Um
dos temas mais polêmicos do mundo automobilístico em 2009 pode
ganhar uma nova edição. Ray LaHood, secretário de Transportes do
governo dos Estados Unidos, propõe que seja relançado este ano o
programa de troca de carros velhos por novos, conhecido como Cash
for Clunkers (dinheiro por tranqueiras, latas velhas ou outra
denominação qualquer para veículos velhos e em mau estado), que
vigorou entre julho e agosto no país.
Depois que as vendas de automóveis despencaram em razão da crise
econômica iniciada em 2008, o governo norte-americano passou a
buscar alternativas para impulsionar o mercado. Uma saída proposta
por LaHood foi o Car Allowance Rebate System (CARS), sistema de
desconto que dava um crédito de US$ 3.500 ou US$ 4.500 ao comprador
de um carro novo em troca de seu veículo velho. Havia condições para
participar do programa.

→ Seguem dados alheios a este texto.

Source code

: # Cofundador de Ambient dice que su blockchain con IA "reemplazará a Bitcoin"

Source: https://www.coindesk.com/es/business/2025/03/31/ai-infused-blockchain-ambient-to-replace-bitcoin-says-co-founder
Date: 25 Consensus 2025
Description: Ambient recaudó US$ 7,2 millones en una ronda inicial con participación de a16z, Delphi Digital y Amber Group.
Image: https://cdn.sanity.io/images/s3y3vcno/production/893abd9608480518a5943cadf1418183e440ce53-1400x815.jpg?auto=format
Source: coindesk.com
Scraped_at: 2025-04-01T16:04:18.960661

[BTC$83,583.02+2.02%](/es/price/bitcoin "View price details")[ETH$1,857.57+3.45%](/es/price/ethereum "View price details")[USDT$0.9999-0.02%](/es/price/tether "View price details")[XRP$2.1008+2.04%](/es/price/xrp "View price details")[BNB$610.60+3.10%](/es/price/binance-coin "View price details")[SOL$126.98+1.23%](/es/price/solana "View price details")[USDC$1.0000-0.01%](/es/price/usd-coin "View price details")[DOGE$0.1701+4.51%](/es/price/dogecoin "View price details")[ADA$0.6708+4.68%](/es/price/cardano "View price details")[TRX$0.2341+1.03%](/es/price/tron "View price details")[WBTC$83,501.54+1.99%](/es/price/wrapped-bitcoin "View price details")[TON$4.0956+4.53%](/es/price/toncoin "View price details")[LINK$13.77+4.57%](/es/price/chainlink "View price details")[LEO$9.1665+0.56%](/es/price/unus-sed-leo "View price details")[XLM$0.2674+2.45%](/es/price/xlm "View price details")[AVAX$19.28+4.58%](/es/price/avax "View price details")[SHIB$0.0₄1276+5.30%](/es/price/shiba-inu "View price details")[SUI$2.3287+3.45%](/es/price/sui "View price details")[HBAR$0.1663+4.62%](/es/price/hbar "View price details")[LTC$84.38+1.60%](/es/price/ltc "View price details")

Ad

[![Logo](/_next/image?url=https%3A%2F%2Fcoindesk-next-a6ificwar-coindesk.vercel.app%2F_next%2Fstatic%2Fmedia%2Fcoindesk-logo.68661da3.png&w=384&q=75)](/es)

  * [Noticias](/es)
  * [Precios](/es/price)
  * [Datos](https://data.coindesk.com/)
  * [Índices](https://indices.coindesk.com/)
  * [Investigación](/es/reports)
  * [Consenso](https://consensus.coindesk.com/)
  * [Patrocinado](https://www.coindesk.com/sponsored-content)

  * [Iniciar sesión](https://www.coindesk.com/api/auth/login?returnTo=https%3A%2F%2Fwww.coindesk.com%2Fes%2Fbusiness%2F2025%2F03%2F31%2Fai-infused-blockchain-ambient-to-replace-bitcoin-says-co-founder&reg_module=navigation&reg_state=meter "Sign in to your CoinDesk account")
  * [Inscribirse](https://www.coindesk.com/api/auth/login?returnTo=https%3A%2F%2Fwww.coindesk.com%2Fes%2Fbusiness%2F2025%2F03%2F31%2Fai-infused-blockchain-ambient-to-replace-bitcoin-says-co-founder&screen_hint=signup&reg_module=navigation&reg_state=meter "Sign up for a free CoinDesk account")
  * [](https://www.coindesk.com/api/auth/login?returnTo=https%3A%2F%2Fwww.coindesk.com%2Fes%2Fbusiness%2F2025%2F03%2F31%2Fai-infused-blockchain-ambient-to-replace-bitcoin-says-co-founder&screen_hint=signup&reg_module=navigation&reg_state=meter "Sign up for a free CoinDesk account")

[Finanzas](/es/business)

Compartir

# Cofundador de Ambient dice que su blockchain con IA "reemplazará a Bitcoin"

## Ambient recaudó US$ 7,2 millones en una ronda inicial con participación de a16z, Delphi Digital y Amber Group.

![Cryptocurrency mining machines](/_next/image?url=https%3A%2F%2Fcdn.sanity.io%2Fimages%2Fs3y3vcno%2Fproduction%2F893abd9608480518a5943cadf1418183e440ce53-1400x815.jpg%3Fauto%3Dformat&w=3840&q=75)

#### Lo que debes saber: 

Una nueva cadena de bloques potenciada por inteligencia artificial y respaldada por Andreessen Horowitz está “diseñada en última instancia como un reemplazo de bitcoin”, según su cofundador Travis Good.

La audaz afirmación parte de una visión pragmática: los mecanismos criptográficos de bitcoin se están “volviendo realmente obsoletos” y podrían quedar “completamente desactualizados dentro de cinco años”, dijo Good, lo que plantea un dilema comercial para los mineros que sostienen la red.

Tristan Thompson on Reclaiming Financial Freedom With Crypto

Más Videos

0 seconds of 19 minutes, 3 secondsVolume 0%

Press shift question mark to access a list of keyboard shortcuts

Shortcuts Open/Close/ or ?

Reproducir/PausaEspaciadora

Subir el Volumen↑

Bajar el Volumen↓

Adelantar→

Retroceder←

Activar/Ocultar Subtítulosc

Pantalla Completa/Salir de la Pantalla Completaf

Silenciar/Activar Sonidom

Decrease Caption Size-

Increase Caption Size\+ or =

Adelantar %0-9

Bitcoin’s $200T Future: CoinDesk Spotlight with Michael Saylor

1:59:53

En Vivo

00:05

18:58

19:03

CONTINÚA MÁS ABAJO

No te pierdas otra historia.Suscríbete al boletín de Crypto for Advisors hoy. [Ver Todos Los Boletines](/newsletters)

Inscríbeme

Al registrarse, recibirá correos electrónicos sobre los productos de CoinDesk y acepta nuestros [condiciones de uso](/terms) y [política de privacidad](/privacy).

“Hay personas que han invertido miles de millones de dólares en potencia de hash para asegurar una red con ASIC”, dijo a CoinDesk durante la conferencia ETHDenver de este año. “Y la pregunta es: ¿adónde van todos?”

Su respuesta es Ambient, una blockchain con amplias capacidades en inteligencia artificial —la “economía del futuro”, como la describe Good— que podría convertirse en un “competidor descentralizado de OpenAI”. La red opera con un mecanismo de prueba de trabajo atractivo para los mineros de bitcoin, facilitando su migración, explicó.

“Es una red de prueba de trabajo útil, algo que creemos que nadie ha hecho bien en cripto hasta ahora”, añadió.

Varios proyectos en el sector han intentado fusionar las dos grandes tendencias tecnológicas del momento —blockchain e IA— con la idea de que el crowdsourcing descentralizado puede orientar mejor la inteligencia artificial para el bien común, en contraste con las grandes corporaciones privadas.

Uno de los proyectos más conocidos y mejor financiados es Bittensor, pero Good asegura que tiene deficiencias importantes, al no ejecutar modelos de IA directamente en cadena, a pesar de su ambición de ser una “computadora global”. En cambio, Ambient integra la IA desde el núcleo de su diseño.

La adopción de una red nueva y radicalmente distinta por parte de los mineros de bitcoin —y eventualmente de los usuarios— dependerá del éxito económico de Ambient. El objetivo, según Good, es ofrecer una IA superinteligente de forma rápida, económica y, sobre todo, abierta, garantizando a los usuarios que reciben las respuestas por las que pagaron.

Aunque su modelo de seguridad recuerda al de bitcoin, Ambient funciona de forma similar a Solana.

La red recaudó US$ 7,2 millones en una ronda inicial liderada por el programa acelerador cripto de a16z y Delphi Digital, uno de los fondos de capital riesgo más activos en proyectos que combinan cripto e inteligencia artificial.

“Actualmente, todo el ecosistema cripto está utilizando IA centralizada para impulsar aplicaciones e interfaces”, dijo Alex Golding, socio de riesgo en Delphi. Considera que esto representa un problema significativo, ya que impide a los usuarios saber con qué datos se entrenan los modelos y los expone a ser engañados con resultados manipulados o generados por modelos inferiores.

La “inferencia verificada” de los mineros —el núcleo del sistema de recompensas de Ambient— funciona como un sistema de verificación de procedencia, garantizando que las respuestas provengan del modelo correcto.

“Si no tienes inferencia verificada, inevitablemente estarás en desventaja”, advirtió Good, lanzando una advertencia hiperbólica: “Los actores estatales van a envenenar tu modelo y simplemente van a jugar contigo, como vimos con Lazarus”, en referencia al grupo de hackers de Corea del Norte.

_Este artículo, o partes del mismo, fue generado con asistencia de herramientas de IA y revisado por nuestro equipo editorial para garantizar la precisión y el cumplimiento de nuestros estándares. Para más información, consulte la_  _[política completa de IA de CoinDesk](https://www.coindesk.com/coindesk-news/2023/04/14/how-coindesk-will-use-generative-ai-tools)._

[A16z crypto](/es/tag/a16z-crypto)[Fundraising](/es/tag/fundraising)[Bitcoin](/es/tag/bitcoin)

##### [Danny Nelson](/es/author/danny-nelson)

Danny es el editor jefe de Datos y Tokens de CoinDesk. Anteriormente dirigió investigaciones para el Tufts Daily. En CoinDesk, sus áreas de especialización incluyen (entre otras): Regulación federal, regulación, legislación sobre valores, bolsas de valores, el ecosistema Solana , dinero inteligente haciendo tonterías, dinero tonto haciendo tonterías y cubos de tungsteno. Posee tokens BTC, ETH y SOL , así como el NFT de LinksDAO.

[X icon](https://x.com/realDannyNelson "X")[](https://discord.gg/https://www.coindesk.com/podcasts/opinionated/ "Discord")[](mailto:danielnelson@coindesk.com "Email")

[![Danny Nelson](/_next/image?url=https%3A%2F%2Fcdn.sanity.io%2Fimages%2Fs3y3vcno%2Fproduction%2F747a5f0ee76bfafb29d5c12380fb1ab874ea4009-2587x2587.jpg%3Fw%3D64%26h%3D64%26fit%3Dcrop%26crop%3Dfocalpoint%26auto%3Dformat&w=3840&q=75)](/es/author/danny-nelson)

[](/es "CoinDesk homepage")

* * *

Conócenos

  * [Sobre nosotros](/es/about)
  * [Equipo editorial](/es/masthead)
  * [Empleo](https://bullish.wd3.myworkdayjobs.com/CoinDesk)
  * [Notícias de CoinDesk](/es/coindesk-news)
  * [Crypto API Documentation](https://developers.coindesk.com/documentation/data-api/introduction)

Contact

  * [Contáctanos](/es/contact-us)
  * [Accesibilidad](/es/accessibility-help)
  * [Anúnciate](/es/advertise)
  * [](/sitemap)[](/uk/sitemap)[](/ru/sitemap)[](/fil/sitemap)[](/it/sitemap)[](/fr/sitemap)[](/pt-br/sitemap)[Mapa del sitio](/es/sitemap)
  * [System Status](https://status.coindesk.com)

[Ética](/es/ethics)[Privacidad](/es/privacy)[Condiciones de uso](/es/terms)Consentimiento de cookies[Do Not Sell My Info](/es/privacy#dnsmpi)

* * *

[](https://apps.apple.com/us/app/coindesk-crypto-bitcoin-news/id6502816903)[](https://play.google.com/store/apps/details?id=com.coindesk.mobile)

O carro dado em troca deveria ter menos de
25 anos de produção, ser anterior ao ano-modelo 2002, estar em
condições de rodar e com licenciamento em dia.
O novo veículo adquirido não poderia custar mais de US$ 45 mil — não
é pouco, já que um BMW 335i sai a US$ 40.600 por lá — e, caso fosse
um carro de passeio e não um utilitário, deveria fazer mais de 22
milhas por galão (9,3 km/l) na combinação de ciclos urbano e
rodoviário da EPA, agência de proteção ambiental do governo. Como
referência, um Ford Fusion 2,5-litros consegue média de 25 mpg, mas
o V6 3,0 vai a 21 e por isso não pode participar. Para acentuar o
caráter ecológico do plano, a "tranqueira" deveria ter consumo
combinado pior que 18 mpg (7,6 km/l), sempre considerando a
informação da EPA de quando o carro era novo. O crédito mais alto,
US$ 4.500, valia apenas para trocas em que a melhora de consumo
entre o carro velho e o adquirido fosse de 10 mpg ou mais, no caso
de automóveis, e de 5 mpg ou mais para utilitários.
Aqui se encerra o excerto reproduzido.